Last winter, Brian Bockhohn mentioned that the Falls Lake State Park rangers had noticed a large, odd tree at the old Alfred Lowery homesite. This abandoned homesite is located within the B. W. Wells State Recreation Area, about a mile from Rockcliff Farm, and a short hike down an old roadway that is now a trail. The tree was fairly easy to find as it is quite large and is evergreen. It has grown up and through adjacent trees and is entangled with them, making its form distorted and unnatural. An end branch and a few cones were brought out for identification.
The tree turned out to be Cunninghamia lanceolata – the Chinese Fir, an unusual find for Falls Lake. Brian checked the State Parks database and found records of only a few in North Carolina State Parks. There is one growing near the superintendent’s residence at Eno River State Park, one at an old homesite at Jordan Lake, and 8 growing at an old homesite at Stone Mountain. A native of China, the tree was introduced into the United States in the early 1800’s as an ornamental.
The needles are graceful and arching but gradually taper to a sharp point, which makes them very prickly and difficult to handle. They are dark green above and have two very distinctive white bands on the underside.
The cones are small, about 2 inches or less across, and the scales are reflexed and pointed.
It would be interesting to know how the Alfred Lowery family came to pick this particular tree to plant at their home. Chinese Firs are still used in landscaping today but do not seem to be widely grown.
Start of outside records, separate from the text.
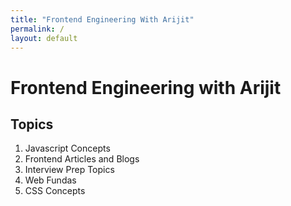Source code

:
 ```yaml
---
title: "Frontend Engineering With Arijit"
permalink: /
layout: default
---
```


# Frontend Engineering with Arijit

## Topics

1. Javascript Concepts
2. Frontend Articles and Blogs
3. Interview Prep Topics
4. Web Fundas
5. CSS Concepts
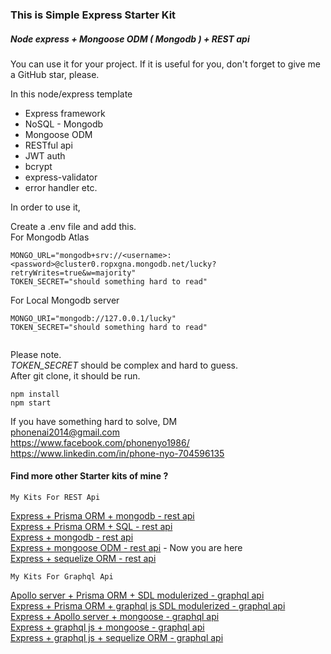 ### This is Simple Express Starter Kit

##### Node express + Mongoose ODM ( Mongodb ) + REST api 

You can use it for your project. If it is useful for you,
don't forget to give me a GitHub star, please.

In this node/express template

   - Express framework
   - NoSQL - Mongodb
   - Mongoose ODM
   - RESTful api
   - JWT auth
   - bcrypt
   - express-validator 
   - error handler etc.

In order to use it,

Create a .env file and add this.  
For Mongodb Atlas

```
MONGO_URL="mongodb+srv://<username>:<password>@cluster0.ropxgna.mongodb.net/lucky?retryWrites=true&w=majority"
TOKEN_SECRET="should something hard to read"

```

For Local Mongodb server

```
MONGO_URI="mongodb://127.0.0.1/lucky"
TOKEN_SECRET="should something hard to read"


```
Please note.   
*TOKEN_SECRET* should be complex and hard to guess.  
After git clone, it should be run.

```
npm install
npm start

```  

If you have something hard to solve,
DM  
<phonenai2014@gmail.com>  
<https://www.facebook.com/phonenyo1986/>  
<https://www.linkedin.com/in/phone-nyo-704596135>  

#### Find more other Starter kits of mine ?   

`My Kits For REST Api`
  
  [Express + Prisma ORM + mongodb - rest api](https://github.com/Bonekyaw/node-express-prisma-mongodb)  
  [Express + Prisma ORM + SQL - rest api](https://github.com/Bonekyaw/node-express-prisma-rest)  
  [Express + mongodb - rest api](https://github.com/Bonekyaw/node-express-mongodb-rest)  
  [Express + mongoose ODM - rest api](https://github.com/Bonekyaw/node-express-nosql-rest) - Now you are here  
  [Express + sequelize ORM - rest api](https://github.com/Bonekyaw/node-express-sql-rest)  

`My Kits For Graphql Api`

  [Apollo server + Prisma ORM + SDL modulerized - graphql api](https://github.com/Bonekyaw/apollo-graphql-prisma)  
  [Express + Prisma ORM + graphql js SDL modulerized - graphql api](https://github.com/Bonekyaw/node-express-graphql-prisma)  
  [Express + Apollo server + mongoose - graphql api](https://github.com/Bonekyaw/node-express-apollo-nosql)  
  [Express + graphql js + mongoose - graphql api](https://github.com/Bonekyaw/node-express-nosql-graphql)  
  [Express + graphql js + sequelize ORM - graphql api](https://github.com/Bonekyaw/node-express-sql-graphql)  



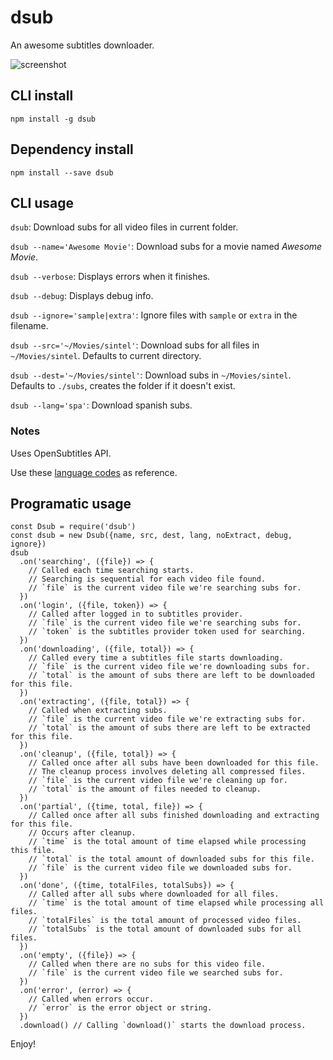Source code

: # dsub
An awesome subtitles downloader.

![screenshot](https://cldup.com/fb3MzuvUuk.gif)

## CLI install

`npm install -g dsub`

## Dependency install

`npm install --save dsub`

## CLI usage

`dsub`: Download subs for all video files in current folder.

`dsub --name='Awesome Movie'`: Download subs for a movie named _Awesome Movie_.

`dsub --verbose`: Displays errors when it finishes.

`dsub --debug`: Displays debug info.

`dsub --ignore='sample|extra'`: Ignore files with `sample` or `extra` in the filename.

`dsub --src='~/Movies/sintel'`: Download subs for all files in `~/Movies/sintel`.
Defaults to current directory.

`dsub --dest='~/Movies/sintel'`: Download subs in `~/Movies/sintel`.
Defaults to `./subs`, creates the folder if it doesn't exist.

`dsub --lang='spa'`: Download spanish subs.

### Notes

Uses OpenSubtitles API.

Use these [language codes](https://en.wikipedia.org/wiki/List_of_ISO_639-2_codes) as reference.

## Programatic usage

```
const Dsub = require('dsub')
const dsub = new Dsub({name, src, dest, lang, noExtract, debug, ignore})
dsub
  .on('searching', ({file}) => {
    // Called each time searching starts.
    // Searching is sequential for each video file found.
    // `file` is the current video file we're searching subs for.
  })
  .on('login', ({file, token}) => {
    // Called after logged in to subtitles provider.
    // `file` is the current video file we're searching subs for.
    // `token` is the subtitles provider token used for searching.
  })
  .on('downloading', ({file, total}) => {
    // Called every time a subtitles file starts downloading.
    // `file` is the current video file we're downloading subs for.
    // `total` is the amount of subs there are left to be downloaded for this file.
  })
  .on('extracting', ({file, total}) => {
    // Called when extracting subs.
    // `file` is the current video file we're extracting subs for.
    // `total` is the amount of subs there are left to be extracted for this file.
  })
  .on('cleanup', ({file, total}) => {
    // Called once after all subs have been downloaded for this file.
    // The cleanup process involves deleting all compressed files.
    // `file` is the current video file we're cleaning up for.
    // `total` is the amount of files needed to cleanup.
  })
  .on('partial', ({time, total, file}) => {
    // Called once after all subs finished downloading and extracting for this file.
    // Occurs after cleanup.
    // `time` is the total amount of time elapsed while processing this file.
    // `total` is the total amount of downloaded subs for this file.
    // `file` is the current video file we downloaded subs for.
  })
  .on('done', ({time, totalFiles, totalSubs}) => {
    // Called after all subs where downloaded for all files.
    // `time` is the total amount of time elapsed while processing all files.
    // `totalFiles` is the total amount of processed video files.
    // `totalSubs` is the total amount of downloaded subs for all files.
  })
  .on('empty', ({file}) => {
    // Called when there are no subs for this video file.
    // `file` is the current video file we searched subs for.
  })
  .on('error', (error) => {
    // Called when errors occur.
    // `error` is the error object or string.
  })
  .download() // Calling `download()` starts the download process.
```

Enjoy!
The old Lowery homesite is also an example of how domestic plants can become invasive and dominate an area of forest. The following photo, taken in mid winter, at first appears to be an evergreen tree. But the leafy evergreen foliage is actually English Ivy (Hedera helix) that has colonized the entire canopy of the tree.
The ivy in the canopy is supported by huge vines which cover the trunks of the trees.
Also present at the site is a huge Berberis vulgaris, European Barberry, whose limbs spread upward into the lower branches of the surrounding trees and shrubs.